> **Problem statement**
Copying exactly, give the lines in the material below from the one with "- 숫자 올리기, 내리기, 리셋 기능이 있습니다" to the one with "Initialises the logger", ends included, and nothing besides.

START Data supplied

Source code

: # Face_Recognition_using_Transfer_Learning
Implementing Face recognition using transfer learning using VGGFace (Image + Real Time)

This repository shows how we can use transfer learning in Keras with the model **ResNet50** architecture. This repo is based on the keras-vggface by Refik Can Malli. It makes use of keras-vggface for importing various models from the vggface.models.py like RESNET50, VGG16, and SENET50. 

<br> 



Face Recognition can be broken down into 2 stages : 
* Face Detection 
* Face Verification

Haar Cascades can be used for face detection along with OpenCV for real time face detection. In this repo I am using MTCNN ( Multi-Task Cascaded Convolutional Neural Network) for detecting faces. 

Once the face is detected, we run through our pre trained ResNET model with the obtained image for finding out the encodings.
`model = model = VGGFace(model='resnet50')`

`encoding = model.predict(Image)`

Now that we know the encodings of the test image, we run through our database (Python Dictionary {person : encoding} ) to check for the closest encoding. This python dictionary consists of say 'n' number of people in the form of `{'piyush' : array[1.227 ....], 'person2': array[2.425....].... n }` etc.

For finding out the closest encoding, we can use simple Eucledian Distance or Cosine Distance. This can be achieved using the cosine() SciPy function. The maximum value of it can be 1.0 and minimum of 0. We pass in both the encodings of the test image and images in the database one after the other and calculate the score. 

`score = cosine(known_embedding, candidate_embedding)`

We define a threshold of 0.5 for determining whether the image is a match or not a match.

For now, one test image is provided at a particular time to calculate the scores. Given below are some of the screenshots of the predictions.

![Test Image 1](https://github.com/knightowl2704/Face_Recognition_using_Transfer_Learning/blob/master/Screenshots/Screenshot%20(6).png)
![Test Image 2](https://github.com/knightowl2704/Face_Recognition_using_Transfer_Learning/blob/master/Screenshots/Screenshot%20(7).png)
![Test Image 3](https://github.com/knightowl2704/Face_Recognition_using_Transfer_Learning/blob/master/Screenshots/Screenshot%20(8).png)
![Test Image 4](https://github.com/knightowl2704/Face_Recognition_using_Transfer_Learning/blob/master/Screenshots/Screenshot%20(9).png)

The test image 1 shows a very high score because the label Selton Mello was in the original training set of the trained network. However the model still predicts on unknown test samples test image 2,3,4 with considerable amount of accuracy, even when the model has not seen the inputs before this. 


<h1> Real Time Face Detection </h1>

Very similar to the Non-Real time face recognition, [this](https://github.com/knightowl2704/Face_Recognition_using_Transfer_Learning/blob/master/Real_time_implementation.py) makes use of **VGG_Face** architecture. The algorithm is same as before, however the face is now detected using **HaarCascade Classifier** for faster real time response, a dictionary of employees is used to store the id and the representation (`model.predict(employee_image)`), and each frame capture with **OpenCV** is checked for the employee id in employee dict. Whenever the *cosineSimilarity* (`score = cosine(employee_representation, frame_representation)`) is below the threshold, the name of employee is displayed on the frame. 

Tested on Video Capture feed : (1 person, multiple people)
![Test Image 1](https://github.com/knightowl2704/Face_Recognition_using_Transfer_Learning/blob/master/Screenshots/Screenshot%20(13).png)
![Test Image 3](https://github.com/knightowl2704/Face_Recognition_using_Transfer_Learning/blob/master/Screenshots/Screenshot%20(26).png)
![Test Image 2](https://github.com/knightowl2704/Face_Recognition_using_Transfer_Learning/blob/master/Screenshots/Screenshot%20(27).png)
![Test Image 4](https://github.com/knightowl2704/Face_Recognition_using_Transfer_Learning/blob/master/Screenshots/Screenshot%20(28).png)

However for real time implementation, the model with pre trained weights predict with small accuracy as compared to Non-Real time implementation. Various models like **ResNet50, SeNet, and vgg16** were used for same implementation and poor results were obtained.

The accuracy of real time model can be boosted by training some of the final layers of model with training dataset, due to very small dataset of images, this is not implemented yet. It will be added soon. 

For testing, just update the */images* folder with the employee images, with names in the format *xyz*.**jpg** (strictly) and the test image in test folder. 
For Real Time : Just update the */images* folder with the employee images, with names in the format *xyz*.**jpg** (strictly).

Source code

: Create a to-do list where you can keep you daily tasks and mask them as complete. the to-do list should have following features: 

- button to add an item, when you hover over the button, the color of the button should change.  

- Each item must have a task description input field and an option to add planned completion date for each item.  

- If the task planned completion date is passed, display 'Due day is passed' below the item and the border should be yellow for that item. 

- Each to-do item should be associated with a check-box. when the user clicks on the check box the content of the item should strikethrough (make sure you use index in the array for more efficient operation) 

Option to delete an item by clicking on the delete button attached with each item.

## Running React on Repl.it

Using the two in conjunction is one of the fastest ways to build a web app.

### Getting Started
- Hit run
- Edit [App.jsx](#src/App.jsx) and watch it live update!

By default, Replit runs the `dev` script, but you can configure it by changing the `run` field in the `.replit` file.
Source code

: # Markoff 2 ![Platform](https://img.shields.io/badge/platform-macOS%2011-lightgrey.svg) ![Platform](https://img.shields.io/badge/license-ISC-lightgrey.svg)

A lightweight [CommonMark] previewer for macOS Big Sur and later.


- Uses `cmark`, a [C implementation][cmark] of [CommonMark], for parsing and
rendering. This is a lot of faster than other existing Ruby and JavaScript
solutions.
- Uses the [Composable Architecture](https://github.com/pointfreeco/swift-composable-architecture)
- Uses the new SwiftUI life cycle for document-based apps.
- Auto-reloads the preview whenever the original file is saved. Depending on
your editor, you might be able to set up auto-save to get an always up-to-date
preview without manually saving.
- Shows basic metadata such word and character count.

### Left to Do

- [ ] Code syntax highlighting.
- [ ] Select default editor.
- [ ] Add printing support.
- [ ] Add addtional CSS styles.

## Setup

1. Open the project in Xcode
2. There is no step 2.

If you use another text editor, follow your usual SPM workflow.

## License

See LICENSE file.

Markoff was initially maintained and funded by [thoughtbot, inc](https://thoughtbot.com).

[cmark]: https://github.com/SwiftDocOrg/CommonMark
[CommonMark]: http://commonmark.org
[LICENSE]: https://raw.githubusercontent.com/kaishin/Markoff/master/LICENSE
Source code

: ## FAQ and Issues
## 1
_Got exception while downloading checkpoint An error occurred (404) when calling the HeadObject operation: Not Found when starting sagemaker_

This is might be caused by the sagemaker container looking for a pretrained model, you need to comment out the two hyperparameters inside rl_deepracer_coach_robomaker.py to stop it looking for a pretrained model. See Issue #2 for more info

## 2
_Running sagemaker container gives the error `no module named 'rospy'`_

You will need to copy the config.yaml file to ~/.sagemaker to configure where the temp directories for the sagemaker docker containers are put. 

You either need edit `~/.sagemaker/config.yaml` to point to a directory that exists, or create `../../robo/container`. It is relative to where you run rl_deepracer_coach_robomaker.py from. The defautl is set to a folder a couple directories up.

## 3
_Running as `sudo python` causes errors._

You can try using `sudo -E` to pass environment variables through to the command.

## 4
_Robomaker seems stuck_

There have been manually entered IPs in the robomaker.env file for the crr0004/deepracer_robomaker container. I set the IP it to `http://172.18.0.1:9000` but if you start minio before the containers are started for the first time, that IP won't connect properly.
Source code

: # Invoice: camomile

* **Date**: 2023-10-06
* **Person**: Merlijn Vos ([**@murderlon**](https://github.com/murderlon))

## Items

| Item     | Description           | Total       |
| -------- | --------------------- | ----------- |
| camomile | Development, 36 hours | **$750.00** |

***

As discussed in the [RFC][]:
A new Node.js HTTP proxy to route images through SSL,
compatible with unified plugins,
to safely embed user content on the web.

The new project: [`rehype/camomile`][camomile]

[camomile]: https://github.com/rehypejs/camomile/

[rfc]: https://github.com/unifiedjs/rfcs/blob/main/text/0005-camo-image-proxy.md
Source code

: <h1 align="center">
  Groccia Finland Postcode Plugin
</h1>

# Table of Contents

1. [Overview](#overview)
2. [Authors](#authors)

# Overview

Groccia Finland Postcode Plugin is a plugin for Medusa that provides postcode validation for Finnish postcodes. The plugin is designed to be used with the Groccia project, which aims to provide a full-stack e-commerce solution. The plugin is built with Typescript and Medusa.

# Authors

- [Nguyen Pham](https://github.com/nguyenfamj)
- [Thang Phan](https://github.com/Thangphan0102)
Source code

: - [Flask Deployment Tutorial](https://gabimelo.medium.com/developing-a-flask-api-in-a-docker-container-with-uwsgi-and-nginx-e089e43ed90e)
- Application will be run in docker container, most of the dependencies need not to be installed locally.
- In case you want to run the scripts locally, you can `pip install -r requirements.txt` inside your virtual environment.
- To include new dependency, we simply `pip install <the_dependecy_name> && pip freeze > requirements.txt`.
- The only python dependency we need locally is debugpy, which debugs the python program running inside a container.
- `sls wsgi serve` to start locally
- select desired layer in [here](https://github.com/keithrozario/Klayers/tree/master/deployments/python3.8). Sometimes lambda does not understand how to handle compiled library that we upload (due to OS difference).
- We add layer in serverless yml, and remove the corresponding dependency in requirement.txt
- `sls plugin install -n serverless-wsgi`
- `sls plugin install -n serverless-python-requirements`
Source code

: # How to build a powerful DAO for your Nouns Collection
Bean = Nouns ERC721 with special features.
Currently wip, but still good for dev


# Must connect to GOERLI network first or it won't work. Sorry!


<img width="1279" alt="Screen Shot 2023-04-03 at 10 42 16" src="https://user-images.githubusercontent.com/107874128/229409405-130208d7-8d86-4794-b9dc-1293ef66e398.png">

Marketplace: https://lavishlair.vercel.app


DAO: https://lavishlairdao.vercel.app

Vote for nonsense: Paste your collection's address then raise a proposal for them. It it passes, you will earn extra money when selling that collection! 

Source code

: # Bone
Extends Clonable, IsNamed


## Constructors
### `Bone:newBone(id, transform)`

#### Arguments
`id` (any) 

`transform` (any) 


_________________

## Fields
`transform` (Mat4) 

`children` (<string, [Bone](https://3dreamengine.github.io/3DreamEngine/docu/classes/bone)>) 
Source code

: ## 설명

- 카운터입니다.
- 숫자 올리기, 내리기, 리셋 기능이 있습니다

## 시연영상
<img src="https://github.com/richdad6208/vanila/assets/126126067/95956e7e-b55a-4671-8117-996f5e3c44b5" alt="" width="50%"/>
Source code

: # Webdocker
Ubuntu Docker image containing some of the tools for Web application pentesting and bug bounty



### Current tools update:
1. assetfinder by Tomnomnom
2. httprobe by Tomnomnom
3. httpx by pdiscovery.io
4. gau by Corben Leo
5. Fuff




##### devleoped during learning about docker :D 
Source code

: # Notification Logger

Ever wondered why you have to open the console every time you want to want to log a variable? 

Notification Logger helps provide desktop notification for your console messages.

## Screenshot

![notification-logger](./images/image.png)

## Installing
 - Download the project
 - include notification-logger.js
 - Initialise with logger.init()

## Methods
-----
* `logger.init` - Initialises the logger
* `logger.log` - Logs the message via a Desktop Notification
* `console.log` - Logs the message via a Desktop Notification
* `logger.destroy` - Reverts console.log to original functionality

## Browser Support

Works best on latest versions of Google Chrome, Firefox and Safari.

END Data supplied

> **Exercise solution**
- 숫자 올리기, 내리기, 리셋 기능이 있습니다

## 시연영상
<img src="https://github.com/richdad6208/vanila/assets/126126067/95956e7e-b55a-4671-8117-996f5e3c44b5" alt="" width="50%"/>
Source code

: # Webdocker
Ubuntu Docker image containing some of the tools for Web application pentesting and bug bounty



### Current tools update:
1. assetfinder by Tomnomnom
2. httprobe by Tomnomnom
3. httpx by pdiscovery.io
4. gau by Corben Leo
5. Fuff




##### devleoped during learning about docker :D 
Source code

: # Notification Logger

Ever wondered why you have to open the console every time you want to want to log a variable? 

Notification Logger helps provide desktop notification for your console messages.

## Screenshot

![notification-logger](./images/image.png)

## Installing
 - Download the project
 - include notification-logger.js
 - Initialise with logger.init()

## Methods
-----
* `logger.init` - Initialises the logger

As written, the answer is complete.